MEDA — the Mission Economic Development Agency, one of the city's go-to affordable housing nonprofits — just laid off a dozen workers and slashed salaries across the organization. This comes months after the city approved a staggering $37.8 million rescue package to bail out the nonprofit's troubled housing units.
Let that sink in. Nearly $38 million in public money, and the organization is still hemorrhaging.
This is the fundamental problem with San Francisco's approach to affordable housing: we keep writing enormous checks to nonprofits with little accountability, then act shocked when the money evaporates and the problems persist. MEDA isn't some scrappy startup running on fumes and good intentions. They're a major player in the city's housing apparatus, entrusted with tens of millions of dollars to develop and manage units that real people depend on.

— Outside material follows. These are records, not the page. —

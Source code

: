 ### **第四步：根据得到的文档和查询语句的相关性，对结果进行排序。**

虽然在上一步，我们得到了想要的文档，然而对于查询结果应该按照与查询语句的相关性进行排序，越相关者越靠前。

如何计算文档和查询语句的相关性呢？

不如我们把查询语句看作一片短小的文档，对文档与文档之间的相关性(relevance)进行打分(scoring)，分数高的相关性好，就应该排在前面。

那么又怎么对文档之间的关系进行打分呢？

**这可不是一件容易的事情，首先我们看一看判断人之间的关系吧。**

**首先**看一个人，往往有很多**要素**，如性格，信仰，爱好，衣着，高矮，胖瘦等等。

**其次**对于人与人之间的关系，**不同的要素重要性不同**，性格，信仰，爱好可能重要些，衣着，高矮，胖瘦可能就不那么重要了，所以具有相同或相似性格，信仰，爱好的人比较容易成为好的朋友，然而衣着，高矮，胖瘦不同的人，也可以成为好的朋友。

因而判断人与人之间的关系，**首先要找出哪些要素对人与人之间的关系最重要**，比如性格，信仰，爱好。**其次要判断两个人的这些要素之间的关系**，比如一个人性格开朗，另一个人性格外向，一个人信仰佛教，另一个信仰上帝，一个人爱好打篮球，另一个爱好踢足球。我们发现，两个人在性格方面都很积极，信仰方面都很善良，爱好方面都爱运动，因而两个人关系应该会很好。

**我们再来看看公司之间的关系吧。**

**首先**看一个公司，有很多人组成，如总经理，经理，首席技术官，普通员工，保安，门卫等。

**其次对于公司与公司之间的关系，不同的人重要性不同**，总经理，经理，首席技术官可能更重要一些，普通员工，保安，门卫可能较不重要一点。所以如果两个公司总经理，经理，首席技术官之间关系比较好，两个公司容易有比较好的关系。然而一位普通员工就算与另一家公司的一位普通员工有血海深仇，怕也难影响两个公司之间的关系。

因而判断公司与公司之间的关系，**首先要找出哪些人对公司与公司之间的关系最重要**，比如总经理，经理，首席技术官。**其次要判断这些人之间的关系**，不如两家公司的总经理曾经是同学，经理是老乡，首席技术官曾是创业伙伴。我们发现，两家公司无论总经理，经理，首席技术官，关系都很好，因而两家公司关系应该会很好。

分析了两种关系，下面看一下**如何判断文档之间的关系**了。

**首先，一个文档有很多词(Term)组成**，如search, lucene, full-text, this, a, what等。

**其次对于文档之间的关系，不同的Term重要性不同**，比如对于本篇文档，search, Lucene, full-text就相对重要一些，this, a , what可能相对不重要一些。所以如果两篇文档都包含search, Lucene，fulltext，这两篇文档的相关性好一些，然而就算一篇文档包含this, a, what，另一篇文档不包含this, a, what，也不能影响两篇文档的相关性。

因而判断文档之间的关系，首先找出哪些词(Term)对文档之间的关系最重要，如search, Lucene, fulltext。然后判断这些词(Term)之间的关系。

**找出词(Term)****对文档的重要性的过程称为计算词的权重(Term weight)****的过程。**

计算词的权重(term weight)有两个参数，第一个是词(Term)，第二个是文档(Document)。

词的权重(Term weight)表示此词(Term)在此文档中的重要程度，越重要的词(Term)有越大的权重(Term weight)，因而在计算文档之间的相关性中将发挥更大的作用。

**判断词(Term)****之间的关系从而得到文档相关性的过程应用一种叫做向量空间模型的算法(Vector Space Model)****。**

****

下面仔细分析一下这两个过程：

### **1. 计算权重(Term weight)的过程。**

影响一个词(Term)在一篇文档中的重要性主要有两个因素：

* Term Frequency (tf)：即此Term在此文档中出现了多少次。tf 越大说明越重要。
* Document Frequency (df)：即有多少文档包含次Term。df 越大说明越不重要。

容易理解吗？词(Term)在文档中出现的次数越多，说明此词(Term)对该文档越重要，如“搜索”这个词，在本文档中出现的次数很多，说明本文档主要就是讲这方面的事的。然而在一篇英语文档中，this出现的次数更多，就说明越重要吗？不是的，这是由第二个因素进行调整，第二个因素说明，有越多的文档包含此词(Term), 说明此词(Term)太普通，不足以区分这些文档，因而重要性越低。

So where did the money go? How did an organization that just received one of the largest nonprofit rescue packages in recent city history end up cutting staff almost immediately afterward? These are questions the Board of Supervisors should be asking loudly and publicly — but don't hold your breath.
As one SF resident put it, "The city just keeps shoveling money into a furnace and wondering why the house is still cold."
The deeper issue here isn't that affordable housing is a bad goal — it's that the city has built an ecosystem of nonprofit developers that operate with the spending habits of a tech startup flush with Series B funding and the oversight of... well, nobody. When things go sideways, taxpayers foot the bill, workers lose their jobs, and the people who actually need affordable housing are left wondering if their building will be properly managed next year.
San Francisco spent over $1.2 billion on homelessness and housing last fiscal year. At some point, we have to start asking not just how much we're spending, but what we're getting for it. MEDA's crisis isn't an anomaly — it's a symptom of a system that rewards good intentions over good management.
Accountability isn't a conservative value. It's just common sense.